Fill a large bowl with ice and water; set aside. Bring a medium pot of water to a boil. Add spinach; blanch until bright green, about 10 seconds. Transfer to ice bath. When spinach is cold, remove from ice bath, squeeze out all water, and finely chop; set aside.
Heat the olive oil in a medium sauté pan. Add onion, garlic, thyme, rosemary, and red-pepper flakes, and sauté until translucent, about 8 minutes. Remove from heat; transfer to a medium bowl.

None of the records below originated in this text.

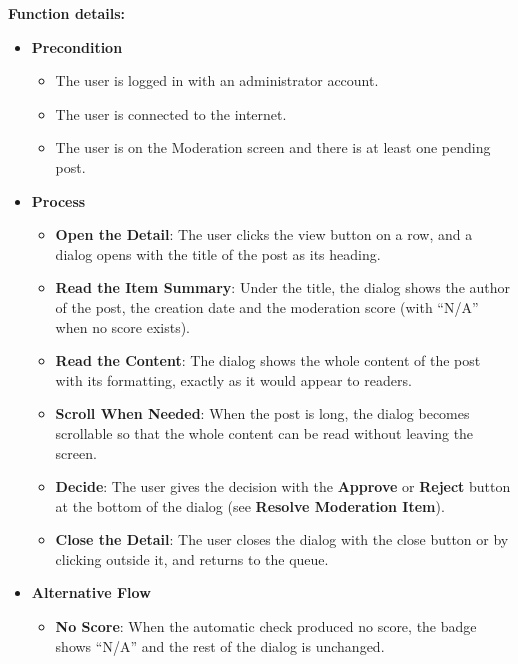 \textbf{Function details:}
\begin{itemize}[leftmargin=1.6em,topsep=4pt,itemsep=3pt,parsep=0pt,label=$\bullet$]
    \item \textbf{Precondition}
        \begin{itemize}[leftmargin=2.2em,topsep=2pt,itemsep=3pt,parsep=0pt,label=$\circ$]
            \item The user is logged in with an administrator account.
            \item The user is connected to the internet.
            \item The user is on the Moderation screen and there is at least one pending post.
        \end{itemize}
    \item \textbf{Process}
        \begin{itemize}[leftmargin=2.2em,topsep=2pt,itemsep=3pt,parsep=0pt,label=$\circ$]
            \item \textbf{Open the Detail}: The user clicks the view button on a row, and a dialog opens with the title of the post as its heading.
            \item \textbf{Read the Item Summary}: Under the title, the dialog shows the author of the post, the creation date and the moderation score (with ``N/A'' when no score exists).
            \item \textbf{Read the Content}: The dialog shows the whole content of the post with its formatting, exactly as it would appear to readers.
            \item \textbf{Scroll When Needed}: When the post is long, the dialog becomes scrollable so that the whole content can be read without leaving the screen.
            \item \textbf{Decide}: The user gives the decision with the \textbf{Approve} or \textbf{Reject} button at the bottom of the dialog (see \textbf{Resolve Moderation Item}).
            \item \textbf{Close the Detail}: The user closes the dialog with the close button or by clicking outside it, and returns to the queue.
        \end{itemize}
    \item \textbf{Alternative Flow}
        \begin{itemize}[leftmargin=2.2em,topsep=2pt,itemsep=3pt,parsep=0pt,label=$\circ$]
            \item \textbf{No Score}: When the automatic check produced no score, the badge shows ``N/A'' and the rest of the dialog is unchanged.

\end{itemize}
\end{itemize}
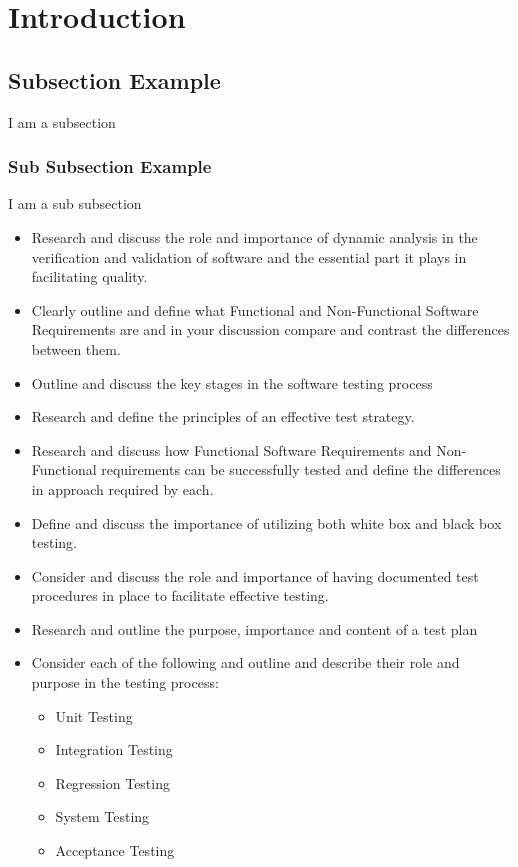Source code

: \documentclass[12pt]{article}
\begin{document}
\section{Introduction}
\subsection{Subsection Example}
I am a subsection
\subsubsection{Sub Subsection Example}
I am a sub subsection
\pagebreak

\begin{itemize}
    \item{Research and discuss the role and importance of dynamic analysis in the verification and validation of software and the essential part it plays in facilitating quality.}
    \item{Clearly outline and define what Functional and Non-Functional Software Requirements are and in your discussion compare and contrast the differences between them.}
    \item{Outline and discuss the key stages in the software testing process}
    \item{Research and define the principles of an effective test strategy.}
    \item{Research and discuss how Functional Software Requirements and Non- Functional requirements can be successfully tested and define the differences in approach required by each.}
    \item{Define and discuss the importance of utilizing both white box and black box testing.}
    \item{Consider and discuss the role and importance of having documented test procedures in place to facilitate effective testing.}
    \item{Research and outline the purpose, importance and content of a test plan}
    \item{Consider each of the following and outline and describe their role and
    purpose in the testing process:}
        \begin{itemize}
        \item{Unit Testing}
        \item{Integration Testing}
        \item{Regression Testing}
        \item{System Testing}
        \item{Acceptance Testing}
        \end{itemize}
\end{itemize}
\end{document}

Add spinach, quinoa, cottage cheese, pepper, and eggs to the onion mixture, and stir until well combined. Pour the mixture into the prepared baking dish, and place in the oven. Bake until set and edges are brown, 60 to 70 minutes. Slice, and serve warm or at room temperature.

 
QUINOA CAKES
Ingredients
1 cup quinoa, rinsed and drained
2 cups water
1 1/2 tablespoons finely chopped red onion
1/2 teaspoon finely chopped garlic
2/3 cup grated carrots
2/3 cup seeded and grated yellow squash
1/2 (10-ounce) package frozen chopped spinach, thawed and squeezed dry
Zest of 1 large lemon
1/4 cup all-purpose flour
1 teaspoon baking powder
1 egg
1/2 teaspoon sea salt
1/2 teaspoon freshly ground black pepper
Cooking spray
1 1/2 tablespoons chopped fresh dill
1 1/2 cups plain nonfat yogurt
2 teaspoons lemon juice
Method
Bring quinoa and water to a boil in a medium pot. Reduce heat to medium low, cover and simmer until liquid is absorbed, 20 to 30 minutes. Set aside off of the heat for 5 minutes, then fluff with a fork and set aside to let cool.

Preheat oven to 400°F. In a large bowl, combine cooked quinoa with onion, garlic, carrots, squash, spinach, zest, flour, baking powder, egg, salt and pepper. Form mixture into eight (4- to 5-inch) patties and arrange on an oiled baking sheet. Bake, flipping halfway through, until lightly browned and just crisp, about 25 minutes.